In point of fact, the bombings carried out by AQI (the ISIS predecessor) were a sign of strength, not weakness. The group had a strategy of attacking Shiites so as to prompt retaliatory attacks on the Sunni population that would unite Sunnis around AQI as their defenders. After the Samarra mosque bombing in February 2006, that strategy was well on its way to success. Iraq was plunged into a sectarian civil war from which it was only rescued by the American troop “surge,” which coincided with, and helped to galvanize, the Anbar Awakening when Sunni tribes turned against AQI.
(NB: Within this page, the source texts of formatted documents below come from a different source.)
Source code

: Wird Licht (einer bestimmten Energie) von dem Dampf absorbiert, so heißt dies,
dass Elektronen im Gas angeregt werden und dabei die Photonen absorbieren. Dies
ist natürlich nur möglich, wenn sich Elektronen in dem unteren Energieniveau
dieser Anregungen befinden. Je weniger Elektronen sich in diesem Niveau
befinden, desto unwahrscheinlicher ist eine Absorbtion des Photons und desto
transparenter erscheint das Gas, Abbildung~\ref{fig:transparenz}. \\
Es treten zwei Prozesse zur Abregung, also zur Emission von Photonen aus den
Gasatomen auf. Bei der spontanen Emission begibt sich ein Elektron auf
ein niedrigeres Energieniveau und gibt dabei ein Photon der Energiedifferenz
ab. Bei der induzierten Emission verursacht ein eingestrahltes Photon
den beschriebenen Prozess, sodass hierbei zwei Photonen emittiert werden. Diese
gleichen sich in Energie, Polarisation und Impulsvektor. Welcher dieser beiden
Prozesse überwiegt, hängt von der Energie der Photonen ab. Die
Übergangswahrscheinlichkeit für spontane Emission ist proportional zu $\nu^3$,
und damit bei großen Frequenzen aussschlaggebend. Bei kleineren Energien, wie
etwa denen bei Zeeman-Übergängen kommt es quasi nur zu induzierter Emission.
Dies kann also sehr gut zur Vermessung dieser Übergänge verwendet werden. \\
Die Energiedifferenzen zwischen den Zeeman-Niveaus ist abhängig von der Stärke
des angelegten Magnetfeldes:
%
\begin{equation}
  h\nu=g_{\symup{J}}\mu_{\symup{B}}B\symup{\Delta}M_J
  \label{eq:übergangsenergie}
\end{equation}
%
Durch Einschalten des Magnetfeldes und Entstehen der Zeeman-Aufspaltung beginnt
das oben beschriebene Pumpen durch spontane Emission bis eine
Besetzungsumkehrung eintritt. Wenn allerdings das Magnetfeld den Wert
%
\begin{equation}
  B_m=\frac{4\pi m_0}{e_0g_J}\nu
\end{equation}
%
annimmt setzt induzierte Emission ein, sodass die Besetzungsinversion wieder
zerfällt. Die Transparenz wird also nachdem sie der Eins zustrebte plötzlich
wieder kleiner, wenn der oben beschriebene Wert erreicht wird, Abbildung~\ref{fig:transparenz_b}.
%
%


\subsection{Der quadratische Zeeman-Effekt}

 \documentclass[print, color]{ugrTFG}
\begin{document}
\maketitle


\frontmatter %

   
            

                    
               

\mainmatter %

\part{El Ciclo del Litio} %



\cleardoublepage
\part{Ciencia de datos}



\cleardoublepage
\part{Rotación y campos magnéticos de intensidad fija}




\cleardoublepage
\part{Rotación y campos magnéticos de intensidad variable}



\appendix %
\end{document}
There is cause to fear that this same strategy could also be successful today. At the very least, the attacks in Baghdad will drive more Shiites into the arms of hardline Shiite militias, because it is increasingly obvious to them that the corrupt and ineffective security forces can’t protect them. The New York Times quoted a fruit-seller in Sadr City, a Shiite district in Baghdad, as saying: “If the government is not able to protect us, then let the Peace Brigades protect the areas of east Baghdad.” (The “Peace Brigades” is what Muqtada al-Sadr now calls his militia, formerly known as the Mahdi Army, which has been responsible for ethnic cleansing and all sorts of grisly atrocities.)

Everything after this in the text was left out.